Study Design: iTRAQ-based proteomics analysis of breast cancer tissues and bioinformatics analysis of TCGA-BRCA dataset were performed to evaluate the pathways enriched in TNBC. Immunohistochemistry was used to determine neutrophil infiltration in TNBC vs. non-TNBC tissues. Univariate and multivariate Cox analyses were performed on TCGA-TNBC dataset to derive a neutrophil-related gene signature (NRGS) and develop a risk score to stratify TNBC patients into high- and low-risk groups. A nomogram model was generated by incorporating the NRGS with clinicopathological parameters to predict survival outcomes of TNBC patients. The NRGS was analyzed for tumor immune microenvironment and response to immune checkpoint inhibitors as well as sensitivity to therapeutic drugs. A Gene Expression Omnibus (GEO) dataset (GSE58812) was used for independent validation.

Results: iTRAQ-based proteomics profiling of breast cancer tissue samples and bioinformatics analysis of TCGA-BRCA dataset revealed neutrophil-related pathways as the top enriched pathways in TNBC. A higher level of neutrophil infiltration was demonstrated by immunohistochemistry on TNBC compared with non-TNBC tissues. A 9-gene NRGS was identified and used to derive a risk score to stratify TNBC patients into high- and low-risk groups. A nomogram model with superior predicting power was generated via incorporating the NRGS with clinical tumor stage and pathological nodal status. Furthermore, high-risk TNBC patients were associated with immune suppression, expressed lower levels of immune checkpoints, and exhibited lower sensitivity to CTLA4 and PD1/PDL1 blockers. Through screening classic and non-classic therapeutic agents, we found that high-risk TNBC patients had enhanced sensitivity to nuclear receptor-targeting agents such as SR8278 and VAF-347.

Conclusions: A neutrophil-related gene signature and its derived nomogram model could predict immune status and sensitivity to nuclear receptor-targeting agents in TNBC patients.

Xiyun Deng is a professor of Pathophysiology, chair of Department of Basic Medical Sciences, and director of Key Laboratory of Translational Cancer Stem Cell Research at Hunan Normal University. His research focuses on experimental therapeutics targeting cancer stem cells and the tumor microenvironment. In recent years, triple-negative breast cancer (TNBC) has been a focus of intense investigations for his lab. With continued funding support by grants from the National Science Foundation of China and other sources, his team has found that: 1) post-translational modifications of non-histone proteins play a crucial role in EMT/metastasis, metabolic reprogramming and drug-induced cellular stress responses in cancer stem cells; and 2) dysregulated immune microenvironment provides novel therapeutic targets for cancer.
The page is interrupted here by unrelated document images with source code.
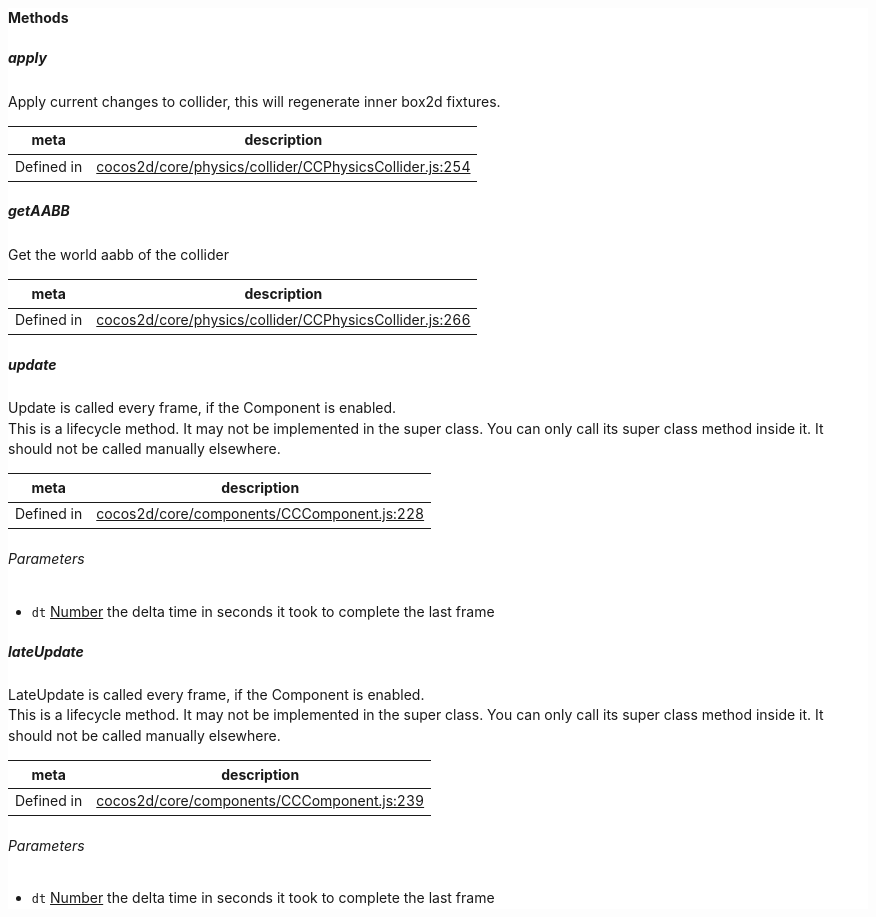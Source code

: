 




#### Methods


##### apply

Apply current changes to collider, this will regenerate inner box2d fixtures.

| meta | description |
|------|-------------|
| Defined in | [cocos2d/core/physics/collider/CCPhysicsCollider.js:254](https://github.com/cocos-creator/engine/blob/5a29bc48b8b66d479bb93d92e64418ce8a7c0f34/cocos2d/core/physics/collider/CCPhysicsCollider.js#L254) |



##### getAABB

Get the world aabb of the collider

| meta | description |
|------|-------------|
| Defined in | [cocos2d/core/physics/collider/CCPhysicsCollider.js:266](https://github.com/cocos-creator/engine/blob/5a29bc48b8b66d479bb93d92e64418ce8a7c0f34/cocos2d/core/physics/collider/CCPhysicsCollider.js#L266) |



##### update

Update is called every frame, if the Component is enabled.<br/>
This is a lifecycle method. It may not be implemented in the super class. You can only call its super class method inside it. It should not be called manually elsewhere.

| meta | description |
|------|-------------|
| Defined in | [cocos2d/core/components/CCComponent.js:228](https://github.com/cocos-creator/engine/blob/5a29bc48b8b66d479bb93d92e64418ce8a7c0f34/cocos2d/core/components/CCComponent.js#L228) |

###### Parameters
- `dt` <a href="https://developer.mozilla.org/en/JavaScript/Reference/Global_Objects/Number" class="crosslink external" target="_blank">Number</a> the delta time in seconds it took to complete the last frame


##### lateUpdate

LateUpdate is called every frame, if the Component is enabled.<br/>
This is a lifecycle method. It may not be implemented in the super class. You can only call its super class method inside it. It should not be called manually elsewhere.

| meta | description |
|------|-------------|
| Defined in | [cocos2d/core/components/CCComponent.js:239](https://github.com/cocos-creator/engine/blob/5a29bc48b8b66d479bb93d92e64418ce8a7c0f34/cocos2d/core/components/CCComponent.js#L239) |

###### Parameters
- `dt` <a href="https://developer.mozilla.org/en/JavaScript/Reference/Global_Objects/Number" class="crosslink external" target="_blank">Number</a> the delta time in seconds it took to complete the last frame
Dr. Deng has published over 100 articles/reviews in high-impact professional journals such as Blood, Clinical Cancer Research, Cancer Treatment Reviews, ACS Applied Materials & Interfaces, International Journal of Cancer, Biomaterials Science, etc. He is currently guest-editing a Research Topic for Frontiers in Oncology regarding heterogeneity, tumor microenvironment and targeted therapy in triple-negative breast cancer. As a principal editor, he has compiled a book titled “Triple-Negative Breast Cancer”, which was published by World Scientific Publishing (Singapore).